Unser Sohn fährt plötzlich wieder gern mit in die Stadt, wenn ich dort einkaufen muss. Das gab es schon lange nicht mehr, war ja zu langweilig. Nachdem er beim Metzger in der Wursttheke ein Pokémon fangen konnte, entdeckte er draußen ein Monument. Das steht schon Jahrzehnte dort, er hat es nur nie wirklich wahrgenommen. Nun wurde er im Spiel darauf hingewiesen und betrachtete das Kunstwerk erstmalig genauer. Das werte ich als Pluspunkt! Unsere Kinder lernen also auch noch etwas dabei.

 

Pokemon Go Elternwissen. Hundespaziergang

Außerdem berichten mir Eltern davon, dass das Ausführen ihrer Hunde nun keine Diskussionen mehr gibt. Die Kinder gehen freiwillig und sogar gern spazieren! Die einzige Hürde: Sie benötigen dringend eine Powerbank zum Nachladen des Handys, denn das Spiel frisst unsagbar viel Akkuleistung. Wer seinen Kindern eine große Freude machen möchte, kauft ihnen spätestens jetzt eine Powerbank!

Auf Facebook las ich dazu:

Während wir in der 90er Jahren Eltern rufen hörten: „Schalte jetzt bitte Pokémon aus und geh mal raus!“, so hören wir derzeit eher: „Schalte mal bitte Pokémon ab und komm rein!“. 

 

 Ist Pokémon Go gefährlich für unsere Kinder?

Mein Sohn sagte mir dazu: „Mama, ich bin doch nicht so blöd und überquere blind eine Straße!

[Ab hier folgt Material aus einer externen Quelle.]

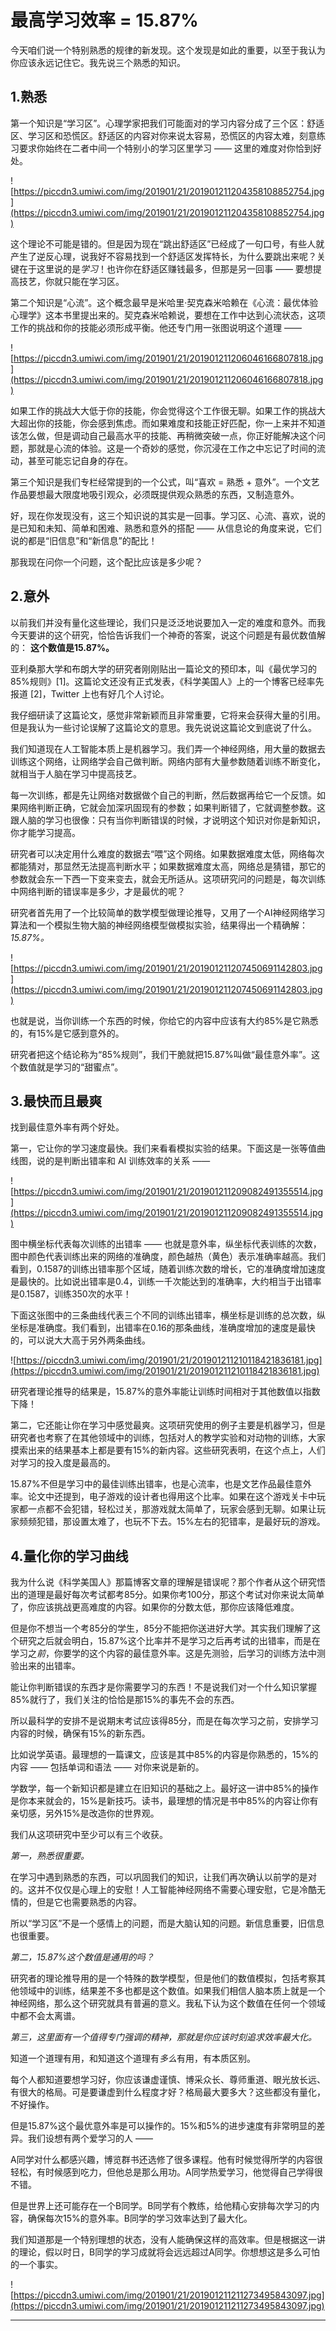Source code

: # 最高学习效率 = 15.87%

今天咱们说一个特别熟悉的规律的新发现。这个发现是如此的重要，以至于我认为你应该永远记住它。我先说三个熟悉的知识。

## 1.熟悉

第一个知识是“学习区”。心理学家把我们可能面对的学习内容分成了三个区：舒适区、学习区和恐慌区。舒适区的内容对你来说太容易，恐慌区的内容太难，刻意练习要求你始终在二者中间一个特别小的学习区里学习 —— 这里的难度对你恰到好处。

![https://piccdn3.umiwi.com/img/201901/21/201901211204358108852754.jpg](https://piccdn3.umiwi.com/img/201901/21/201901211204358108852754.jpg)

这个理论不可能是错的。但是因为现在“跳出舒适区”已经成了一句口号，有些人就产生了逆反心理，说我好不容易找到一个舒适区发挥特长，为什么要跳出来呢？关键在于这里说的是*学习*！也许你在舒适区赚钱最多，但那是另一回事 —— 要想提高技艺，你就只能在学习区。

第二个知识是“心流”。这个概念最早是米哈里·契克森米哈赖在《心流：最优体验心理学》这本书里提出来的。契克森米哈赖说，要想在工作中达到心流状态，这项工作的挑战和你的技能必须形成平衡。他还专门用一张图说明这个道理 —— 

![https://piccdn3.umiwi.com/img/201901/21/201901211206046166807818.jpg](https://piccdn3.umiwi.com/img/201901/21/201901211206046166807818.jpg)

如果工作的挑战大大低于你的技能，你会觉得这个工作很无聊。如果工作的挑战大大超出你的技能，你会感到焦虑。而如果难度和技能正好匹配，你一上来并不知道该怎么做，但是调动自己最高水平的技能、再稍微突破一点，你正好能解决这个问题，那就是心流的体验。这是一个奇妙的感觉，你沉浸在工作之中忘记了时间的流动，甚至可能忘记自身的存在。

第三个知识是我们专栏经常提到的一个公式，叫“喜欢 = 熟悉 + 意外”。一个文艺作品要想最大限度地吸引观众，必须既提供观众熟悉的东西，又制造意外。

好，现在你发现没有，这三个知识说的其实是一回事。学习区、心流、喜欢，说的是已知和未知、简单和困难、熟悉和意外的搭配 —— 从信息论的角度来说，它们说的都是“旧信息”和“新信息”的配比！

那我现在问你一个问题，这个配比应该是多少呢？

## 2.意外

以前我们并没有量化这些理论，我们只是泛泛地说要加入一定的难度和意外。而我今天要讲的这个研究，恰恰告诉我们一个神奇的答案，说这个问题是有最优数值解的： **这个数值是15.87%。**

亚利桑那大学和布朗大学的研究者刚刚贴出一篇论文的预印本，叫《最优学习的85%规则》[1]。这篇论文还没有正式发表，《科学美国人》上的一个博客已经率先报道 [2]，Twitter 上也有好几个人讨论。

我仔细研读了这篇论文，感觉非常新颖而且非常重要，它将来会获得大量的引用。但是我认为一些讨论误解了这篇论文的意思。我先说说这篇论文到底说了什么。

我们知道现在人工智能本质上是机器学习。我们弄一个神经网络，用大量的数据去训练这个网络，让网络学会自己做判断。网络内部有大量参数随着训练不断变化，就相当于人脑在学习中提高技艺。

每一次训练，都是先让网络对数据做个自己的判断，然后数据再给它一个反馈。如果网络判断正确，它就会加深巩固现有的参数；如果判断错了，它就调整参数。这跟人脑的学习也很像：只有当你判断错误的时候，才说明这个知识对你是新知识，你才能学习提高。

研究者可以决定用什么难度的数据去“喂”这个网络。如果数据难度太低，网络每次都能猜对，那显然无法提高判断水平；如果数据难度太高，网络总是猜错，那它的参数就会东一下西一下变来变去，就会无所适从。这项研究问的问题是，每次训练中网络判断的错误率是多少，才是最优的呢？

研究者首先用了一个比较简单的数学模型做理论推导，又用了一个AI神经网络学习算法和一个模拟生物大脑的神经网络模型做模拟实验，结果得出一个精确解： *15.87%。*

![https://piccdn3.umiwi.com/img/201901/21/201901211207450691142803.jpg](https://piccdn3.umiwi.com/img/201901/21/201901211207450691142803.jpg)

也就是说，当你训练一个东西的时候，你给它的内容中应该有大约85%是它熟悉的，有15%是它感到意外的。

研究者把这个结论称为“85%规则”，我们干脆就把15.87%叫做“最佳意外率”。这个数值就是学习的“甜蜜点”。

## 3.最快而且最爽

找到最佳意外率有两个好处。

第一，它让你的学习速度最快。我们来看看模拟实验的结果。下面这是一张等值曲线图，说的是判断出错率和 AI 训练效率的关系 —— 

![https://piccdn3.umiwi.com/img/201901/21/201901211209082491355514.jpg](https://piccdn3.umiwi.com/img/201901/21/201901211209082491355514.jpg)

图中横坐标代表每次训练的出错率 —— 也就是意外率，纵坐标代表训练的次数，图中颜色代表训练出来的网络的准确度，颜色越热（黄色）表示准确率越高。我们看到，0.1587的训练出错率那个区域，随着训练次数的增长，它的准确度增加速度是最快的。比如说出错率是0.4，训练一千次能达到的准确率，大约相当于出错率是0.1587，训练350次的水平！

下面这张图中的三条曲线代表三个不同的训练出错率，横坐标是训练的总次数，纵坐标是准确度。我们看到，出错率在0.16的那条曲线，准确度增加的速度是最快的，可以说大大高于另外两条曲线。

![https://piccdn3.umiwi.com/img/201901/21/201901211210118421836181.jpg](https://piccdn3.umiwi.com/img/201901/21/201901211210118421836181.jpg)

研究者理论推导的结果是，15.87%的意外率能让训练时间相对于其他数值以指数下降！

第二，它还能让你在学习中感觉最爽。这项研究使用的例子主要是机器学习，但是研究者也考察了在其他领域中的训练，包括对人的教学实验和对动物的训练，大家摸索出来的结果基本上都是要有15%的新内容。这些研究表明，在这个点上，人们对学习的投入度是最高的。

15.87%不但是学习中的最佳训练出错率，也是心流率，也是文艺作品最佳意外率。论文中还提到，电子游戏的设计者也得用这个比率。如果在这个游戏关卡中玩家都一点都不会犯错，轻松过关，那游戏就太简单了，玩家会感到无聊。如果让玩家频频犯错，那设置太难了，也玩不下去。15%左右的犯错率，是最好玩的游戏。

## 4.量化你的学习曲线

我为什么说《科学美国人》那篇博客文章的理解是错误呢？那个作者从这个研究悟出的道理是最好每次考试都考85分。如果你考100分，那这个考试对你来说太简单了，你应该挑战更高难度的内容。如果你的分数太低，那你应该降低难度。

但是你不想当一个考85分的学生，85分不能把你送进好大学。其实我们理解了这个研究之后就会明白，15.87%这个比率并不是学习之后再考试的出错率，而是在学习之*前*，你要学的这个内容的最佳意外率。这是先测验，后学习的训练方法中测验出来的出错率。

能让你判断错误的东西才是你需要学习的东西！不是说我们对一个什么知识掌握85%就行了，我们关注的恰恰是那15%的事先不会的东西。

所以最科学的安排不是说期末考试应该得85分，而是在每次学习之前，安排学习内容的时候，确保有15%的新东西。

比如说学英语。最理想的一篇课文，应该是其中85%的内容是你熟悉的，15%的内容 —— 包括单词和语法 —— 对你来说是新的。

学数学，每一个新知识都是建立在旧知识的基础之上。最好这一讲中85%的操作是你本来就会的，15%是新技巧。读书，最理想的情况是书中85%的内容让你有亲切感，另外15%是改造你的世界观。

我们从这项研究中至少可以有三个收获。

 *第一，熟悉很重要。*

在学习中遇到熟悉的东西，可以巩固我们的知识，让我们再次确认以前学的是对的。这并不仅仅是心理上的安慰！人工智能神经网络不需要心理安慰，它是冷酷无情的，但是它也需要熟悉的内容。

所以“学习区”不是一个感情上的问题，而是大脑认知的问题。新信息重要，旧信息也很重要。

 *第二，15.87%这个数值是通用的吗？*

研究者的理论推导用的是一个特殊的数学模型，但是他们的数值模拟，包括考察其他领域中的训练，结果差不多也都是这个数值。如果我们相信人脑本质上就是一个神经网络，那么这个研究就具有普遍的意义。我私下认为这个数值在任何一个领域中都不会太离谱。

 *第三，这里面有一个值得专门强调的精神，那就是你应该时刻追求效率最大化。*

知道一个道理有用，和知道这个道理有*多么*有用，有本质区别。

每个人都知道要想学习好，你应该谦虚谨慎、博采众长、尊师重道、眼光放长远、有很大的格局。可是要谦虚到什么程度才好？格局最大要多大？这些都没有量化，不好操作。

但是15.87%这个最优意外率是可以操作的。15%和5%的进步速度有非常明显的差异。我们设想有两个爱学习的人 ——

A同学对什么都感兴趣，博览群书还选修了很多课程。他有时候觉得所学的内容很轻松，有时候感到吃力，但他总是那么用功。A同学热爱学习，他觉得自己学得很不错。

但是世界上还可能存在一个B同学。B同学有个教练，给他精心安排每次学习的内容，确保每次15%的意外率。B同学的学习效率达到了最大化。

我们知道那是一个特别理想的状态，没有人能确保这样的高效率。但是根据这一讲的理论，假以时日，B同学的学习成就将会远远超过A同学。你想想这是多么可怕的一个事实。

![https://piccdn3.umiwi.com/img/201901/21/201901211211273495843097.jpg](https://piccdn3.umiwi.com/img/201901/21/201901211211273495843097.jpg)

---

Ich bin alt genug!“ Damit hat er zweifelsfrei Recht. Straßen, Wege, Bahnübergänge und Gewässer werden auf dem Handydisplay angezeigt. Immer wieder lesen wir während des Spielens Hinweise, dass wir bitte auf den Straßenverkehr achten sollen. Vor genereller Unvorsichtigkeit allerdings schont das Spiel sicher nicht. Es muss gewisse Regeln geben im Umgang mit dem Handy und diese gelten nicht erst, seitdem es dieses Spiel gibt!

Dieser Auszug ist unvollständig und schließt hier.